An animal feeding operation (AFO) is a facility where animals are confined or stabled and fed for 45 days or more in a 12-month period and crops, forage or other vegetative ground cover is not sustained over at least 50% of the confinement area. A concentrated animal feeding operation (CAFO) is an AFO that confines more than 1,000 animal units. Animal units are based on the weight of the animal.

1,000 animal unit equals:

  • 1,000 beef cows
  • 700 dairy cows
  • 2,500 swine (pigs)
  • 100,000 chicken boilers

Designing CAFOs requires careful planning and considerations, including how to handle the amount and concentration of animal waste produced by the CAFO, as well as the associated odors and noise. The federal Clean Water Act identifies CAFOs as possible point sources for water pollution. New technologies and modern waste-management systems help properly manage animal waste by providing a safe, reliable fertilizer source for farming operations. Proper waste management protects the environment and ultimately makes a farm more productive. Protecting the environment and the agricultural industry is a shared responsibility and doing so may have a positive impact on the environment, our food supply and local and state economies. Learn more about Missouri's CAFO laws and regulations below.

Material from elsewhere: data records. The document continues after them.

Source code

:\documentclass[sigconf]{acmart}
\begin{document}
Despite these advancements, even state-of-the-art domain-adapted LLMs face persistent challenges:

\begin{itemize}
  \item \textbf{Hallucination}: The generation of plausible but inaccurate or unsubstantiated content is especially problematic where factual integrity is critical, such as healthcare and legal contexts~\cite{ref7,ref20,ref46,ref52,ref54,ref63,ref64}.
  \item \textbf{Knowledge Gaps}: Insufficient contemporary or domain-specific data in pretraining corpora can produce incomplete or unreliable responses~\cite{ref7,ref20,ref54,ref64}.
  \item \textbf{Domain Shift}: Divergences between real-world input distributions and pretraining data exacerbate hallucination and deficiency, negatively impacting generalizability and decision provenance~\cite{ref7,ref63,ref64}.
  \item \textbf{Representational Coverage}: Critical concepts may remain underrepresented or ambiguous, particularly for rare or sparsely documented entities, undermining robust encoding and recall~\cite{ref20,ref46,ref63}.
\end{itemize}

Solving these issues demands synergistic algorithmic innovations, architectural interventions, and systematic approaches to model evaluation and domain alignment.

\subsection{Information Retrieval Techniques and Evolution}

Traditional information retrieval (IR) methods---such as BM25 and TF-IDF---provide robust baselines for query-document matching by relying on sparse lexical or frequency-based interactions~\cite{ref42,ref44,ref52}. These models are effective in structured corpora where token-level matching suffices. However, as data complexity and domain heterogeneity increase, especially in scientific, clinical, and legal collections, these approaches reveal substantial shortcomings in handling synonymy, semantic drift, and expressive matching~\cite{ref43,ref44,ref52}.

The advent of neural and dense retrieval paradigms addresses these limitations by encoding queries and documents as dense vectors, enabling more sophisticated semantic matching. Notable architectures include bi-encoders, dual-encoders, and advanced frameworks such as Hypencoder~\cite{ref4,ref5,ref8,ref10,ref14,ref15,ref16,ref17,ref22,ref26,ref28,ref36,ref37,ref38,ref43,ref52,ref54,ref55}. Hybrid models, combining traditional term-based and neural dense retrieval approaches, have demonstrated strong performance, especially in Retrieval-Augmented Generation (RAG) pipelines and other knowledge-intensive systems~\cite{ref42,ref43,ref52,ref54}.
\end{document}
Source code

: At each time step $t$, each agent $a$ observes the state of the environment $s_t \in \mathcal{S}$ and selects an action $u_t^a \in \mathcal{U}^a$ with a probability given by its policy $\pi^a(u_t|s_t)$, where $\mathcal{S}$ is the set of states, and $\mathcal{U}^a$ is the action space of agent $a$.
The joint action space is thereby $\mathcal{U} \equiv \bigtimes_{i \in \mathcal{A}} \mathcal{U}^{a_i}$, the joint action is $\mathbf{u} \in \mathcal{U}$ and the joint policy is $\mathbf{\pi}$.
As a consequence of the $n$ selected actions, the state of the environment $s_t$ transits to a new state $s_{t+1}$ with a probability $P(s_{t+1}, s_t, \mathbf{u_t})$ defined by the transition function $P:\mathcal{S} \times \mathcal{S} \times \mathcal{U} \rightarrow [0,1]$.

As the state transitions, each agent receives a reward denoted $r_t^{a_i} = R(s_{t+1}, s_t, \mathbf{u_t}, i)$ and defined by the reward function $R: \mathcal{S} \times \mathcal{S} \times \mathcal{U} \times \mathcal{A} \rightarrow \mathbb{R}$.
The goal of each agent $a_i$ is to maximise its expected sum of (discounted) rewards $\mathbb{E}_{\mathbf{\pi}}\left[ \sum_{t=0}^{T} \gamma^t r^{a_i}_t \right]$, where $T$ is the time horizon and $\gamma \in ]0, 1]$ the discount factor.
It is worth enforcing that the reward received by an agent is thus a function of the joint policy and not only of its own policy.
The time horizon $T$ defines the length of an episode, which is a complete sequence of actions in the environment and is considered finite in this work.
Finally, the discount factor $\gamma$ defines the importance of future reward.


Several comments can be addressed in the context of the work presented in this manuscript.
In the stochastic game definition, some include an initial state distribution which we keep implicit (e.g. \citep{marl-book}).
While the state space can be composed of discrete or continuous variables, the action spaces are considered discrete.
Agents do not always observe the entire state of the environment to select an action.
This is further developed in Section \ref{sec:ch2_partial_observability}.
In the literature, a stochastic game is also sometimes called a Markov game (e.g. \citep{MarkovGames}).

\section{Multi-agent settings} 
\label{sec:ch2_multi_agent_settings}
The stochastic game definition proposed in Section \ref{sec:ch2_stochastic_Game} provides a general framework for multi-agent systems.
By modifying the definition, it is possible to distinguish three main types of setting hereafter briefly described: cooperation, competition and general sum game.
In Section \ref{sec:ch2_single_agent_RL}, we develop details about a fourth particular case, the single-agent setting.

CAFO laws and regulations are designed to minimize risks and are important for the long-term protection of the environment. Laws and regulations are also important to preserve and maintain a strong and profitable agricultural industry for generations to come. Missouri's regulations are outlined in Code of State Regulations, 10 CSR 20-6.300 and 10 CSR 20-8.300, while federal regulations are outlined in Code of Federal Regulations, 40 CFR Part 122 and 40 CFR Part 412. At the state level, water quality is protected through the department’s permit application and approval process.

Which operations need a permit?

Whether an operation is required to obtain a permit is determined by its "class size", which is based on the total number of animal units confined at the operation. Class IC (1,000 animal units), Class IB (3,000 animal units) and Class IA (7,000 animal units) are required by state regulation to obtain a wastewater permit. Class II operations (less than 1,000 animal units) are only an animal feeding operation, and therefore not required to have a permit, although many voluntarily obtain one anyway. The department can require a Class II operation to obtain a permit when an unauthorized discharge has occurred or when a discharge results in a violation of water quality standards.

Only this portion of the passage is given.